The Henry Burden Water Wheel

Henry Burden (1791-1871)

Troy's most famous inventor. Burden was an inventive genius. He built an industrial complex in South Troy that featured the most powerful water wheel in the world.

Burden's horseshoe machine, capable of making sixty horseshoes a minute, was a technological wonder. His rotary concentric squeezer, a machine for working wrought iron, was adopted by iron industries world wide. His hook-headed spike machine helped fuel the rapid expansion of railroads in the U.S.

Henry Burden was born in Scotland and emigrated to the 1819. Burden started in the Troy iron industry in 1822, as superintendent of the Troy Iron and Nail Factory, on the Wynantskill in South Troy. Burden's inventions, which automated work that was previously done by hand, made the factory extremely profitable. Burden soon became the sole owner of the factory and renamed it H. Burden and Sons.

Henry Burden realized that Troy's strategic location as a hub of rail and water transportation networks made it possible to produce and ship an enormous quantity of finished goods-fifty one million horseshoes per year, for instance.

Burden's inventions inspired the citizens of Troy to believe that technology could make anything possible in Troy

The Burden water wheel, built in 1852, was the most powerful water wheel in the world. It most likely inspired George Washington Ferris to build the Ferris Wheel.

This most impressive example of an American overshot water wheel was built by Henry Burden in 1851 to drive his automatic horseshoe and spike manufactory at Troy, New York. This was not the largest water wheel of its type so far as diameter was concerned, being exceeded in this respect, though probable not in power. A larger water wheel is at Laxey on the Isle of Man and at Greenock, Scotland, that latter supplied by Shaw's Waterworks with water from an elevated reservoir. The Burden Water Wheel was sixty-two feet in diameter and twenty-two feet in breath, was supplied by a small stream, the Wynantskill, whose natural fall of some fifty feet was increased substantially together with provision of storage capacity for year round operation by a dam and related structures of conduit and penstock of ingenious design. The water wheel itself was of what came to be termed the "suspension" type, familiar to us in the bicycle wheel, with iron rods in tension replacing the usual arms. It was made almost entirely of iron, save for the drum or soling of the wheel and its buckets. the The appearance of the water wheel and the details of its construction and of the elaborate gearing by means of which the power was taken off and conveyed to the mill are sown in the drawings. This gigantic prime mover continuously in service night and day for nearly one half of a century. Following its abandonment in the 1890's, it lay idle for another twenty years before its final collapse.

The Burden Water Wheel:

The Burden water wheel had a diameter in feet of 62.0, a breath or depth in feet of 22.0. Its bulk was 56,000 cubic feet, and its R.P.M. was 2..5. The final capacity or output in horsepower was 300 and the water wheel weighted 250.0 tons.

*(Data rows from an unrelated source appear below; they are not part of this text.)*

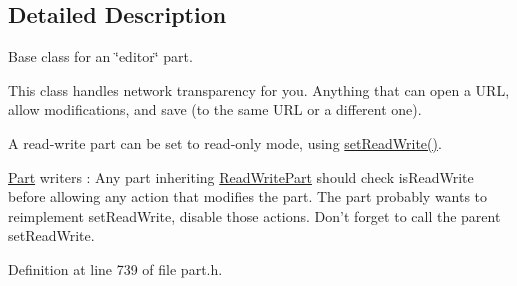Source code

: \subsection{\-Detailed \-Description}
\-Base class for an \char`\"{}editor\char`\"{} part.

\-This class handles network transparency for you. \-Anything that can open a \-U\-R\-L, allow modifications, and save (to the same \-U\-R\-L or a different one).

\-A read-\/write part can be set to read-\/only mode, using \hyperlink{classKParts_1_1ReadWritePart_a5b8c2d4b35739c882dc67f0acf8096c2}{set\-Read\-Write()}.

\hyperlink{classKParts_1_1Part}{\-Part} writers \-: \-Any part inheriting \hyperlink{classKParts_1_1ReadWritePart}{\-Read\-Write\-Part} should check is\-Read\-Write before allowing any action that modifies the part. \-The part probably wants to reimplement set\-Read\-Write, disable those actions. \-Don't forget to call the parent set\-Read\-Write. 

\-Definition at line 739 of file part.\-h.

Save the drawings as images, they are much larger and show more detail.

The best account of the Burden Water Wheel is F;.R. I. Sweeney, "The Burden Water-Wheel," TASCE 28 (1893):237. A reprint of this article with additional information, photographs, and an introduction by Robert M. Vogel appeared in Society for Industrial Archeology Occasional Publications, number 2, April 1973. The Burden wheel was made the subject for graduating theses of students at Rensselaer Polytechnic Institute, 1855-67: Sweeney gives the figure of 278 horsepower for the water wheel as normally operated does not reflect the heavy losses that must have occurred in the gearing through which the power was taken off and transmitted to the mill. A man was seated on an elevated platform, in front of the water wheel, having his hand on a hand-wheel, by which he increases or diminishes the volume of water to the wheel. Thereby adjusting its speed t the power requirements of the moment, depending upon the number and kinds of machinery in operation.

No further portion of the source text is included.